(Beginning of SUPPLIED DATA)

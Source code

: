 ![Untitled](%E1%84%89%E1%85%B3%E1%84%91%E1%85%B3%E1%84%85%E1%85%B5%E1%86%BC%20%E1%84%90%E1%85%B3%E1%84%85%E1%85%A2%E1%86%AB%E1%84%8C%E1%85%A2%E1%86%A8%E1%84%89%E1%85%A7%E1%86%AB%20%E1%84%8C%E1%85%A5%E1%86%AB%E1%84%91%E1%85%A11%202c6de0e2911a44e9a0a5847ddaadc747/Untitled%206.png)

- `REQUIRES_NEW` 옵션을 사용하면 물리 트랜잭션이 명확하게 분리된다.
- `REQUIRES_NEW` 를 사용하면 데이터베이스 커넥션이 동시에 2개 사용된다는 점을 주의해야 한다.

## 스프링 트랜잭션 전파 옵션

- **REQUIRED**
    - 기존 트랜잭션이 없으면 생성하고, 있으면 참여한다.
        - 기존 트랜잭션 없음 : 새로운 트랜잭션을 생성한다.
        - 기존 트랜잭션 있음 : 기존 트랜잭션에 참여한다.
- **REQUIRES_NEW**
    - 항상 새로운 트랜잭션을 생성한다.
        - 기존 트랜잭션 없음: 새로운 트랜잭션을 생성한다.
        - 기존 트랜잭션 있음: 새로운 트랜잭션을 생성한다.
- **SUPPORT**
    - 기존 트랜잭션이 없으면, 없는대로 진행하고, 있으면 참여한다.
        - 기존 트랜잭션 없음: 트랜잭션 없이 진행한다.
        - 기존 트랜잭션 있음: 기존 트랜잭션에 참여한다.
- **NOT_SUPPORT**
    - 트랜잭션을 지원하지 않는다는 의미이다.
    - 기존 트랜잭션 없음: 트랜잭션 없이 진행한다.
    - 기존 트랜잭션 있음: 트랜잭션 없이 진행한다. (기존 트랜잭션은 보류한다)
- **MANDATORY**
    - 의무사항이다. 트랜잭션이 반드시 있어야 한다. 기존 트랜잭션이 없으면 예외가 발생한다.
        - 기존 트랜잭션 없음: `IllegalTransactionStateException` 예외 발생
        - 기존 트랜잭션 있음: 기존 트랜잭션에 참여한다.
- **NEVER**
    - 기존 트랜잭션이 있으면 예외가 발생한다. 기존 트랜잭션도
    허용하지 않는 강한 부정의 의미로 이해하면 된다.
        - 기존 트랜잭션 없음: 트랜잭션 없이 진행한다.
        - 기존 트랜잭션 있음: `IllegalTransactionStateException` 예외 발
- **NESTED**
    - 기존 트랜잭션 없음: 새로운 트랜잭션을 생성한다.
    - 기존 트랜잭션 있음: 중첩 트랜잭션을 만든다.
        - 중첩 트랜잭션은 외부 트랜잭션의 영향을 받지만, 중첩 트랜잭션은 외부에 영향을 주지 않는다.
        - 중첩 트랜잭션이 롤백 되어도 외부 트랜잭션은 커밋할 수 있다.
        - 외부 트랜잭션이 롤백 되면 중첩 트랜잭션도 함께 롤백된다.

(End of SUPPLIED DATA)

Restate each of the entries above verbatim.

§ RESULT FOR THIS TASK:
Source code

: ![Untitled](%E1%84%89%E1%85%B3%E1%84%91%E1%85%B3%E1%84%85%E1%85%B5%E1%86%BC%20%E1%84%90%E1%85%B3%E1%84%85%E1%85%A2%E1%86%AB%E1%84%8C%E1%85%A2%E1%86%A8%E1%84%89%E1%85%A7%E1%86%AB%20%E1%84%8C%E1%85%A5%E1%86%AB%E1%84%91%E1%85%A11%202c6de0e2911a44e9a0a5847ddaadc747/Untitled%206.png)

- `REQUIRES_NEW` 옵션을 사용하면 물리 트랜잭션이 명확하게 분리된다.
- `REQUIRES_NEW` 를 사용하면 데이터베이스 커넥션이 동시에 2개 사용된다는 점을 주의해야 한다.

## 스프링 트랜잭션 전파 옵션

- **REQUIRED**
    - 기존 트랜잭션이 없으면 생성하고, 있으면 참여한다.
        - 기존 트랜잭션 없음 : 새로운 트랜잭션을 생성한다.
        - 기존 트랜잭션 있음 : 기존 트랜잭션에 참여한다.
- **REQUIRES_NEW**
    - 항상 새로운 트랜잭션을 생성한다.
        - 기존 트랜잭션 없음: 새로운 트랜잭션을 생성한다.
        - 기존 트랜잭션 있음: 새로운 트랜잭션을 생성한다.
- **SUPPORT**
    - 기존 트랜잭션이 없으면, 없는대로 진행하고, 있으면 참여한다.
        - 기존 트랜잭션 없음: 트랜잭션 없이 진행한다.
        - 기존 트랜잭션 있음: 기존 트랜잭션에 참여한다.
- **NOT_SUPPORT**
    - 트랜잭션을 지원하지 않는다는 의미이다.
    - 기존 트랜잭션 없음: 트랜잭션 없이 진행한다.
    - 기존 트랜잭션 있음: 트랜잭션 없이 진행한다. (기존 트랜잭션은 보류한다)
- **MANDATORY**
    - 의무사항이다. 트랜잭션이 반드시 있어야 한다. 기존 트랜잭션이 없으면 예외가 발생한다.
        - 기존 트랜잭션 없음: `IllegalTransactionStateException` 예외 발생
        - 기존 트랜잭션 있음: 기존 트랜잭션에 참여한다.
- **NEVER**
    - 기존 트랜잭션이 있으면 예외가 발생한다. 기존 트랜잭션도
    허용하지 않는 강한 부정의 의미로 이해하면 된다.
        - 기존 트랜잭션 없음: 트랜잭션 없이 진행한다.
        - 기존 트랜잭션 있음: `IllegalTransactionStateException` 예외 발
- **NESTED**
    - 기존 트랜잭션 없음: 새로운 트랜잭션을 생성한다.
    - 기존 트랜잭션 있음: 중첩 트랜잭션을 만든다.
        - 중첩 트랜잭션은 외부 트랜잭션의 영향을 받지만, 중첩 트랜잭션은 외부에 영향을 주지 않는다.
        - 중첩 트랜잭션이 롤백 되어도 외부 트랜잭션은 커밋할 수 있다.
        - 외부 트랜잭션이 롤백 되면 중첩 트랜잭션도 함께 롤백된다.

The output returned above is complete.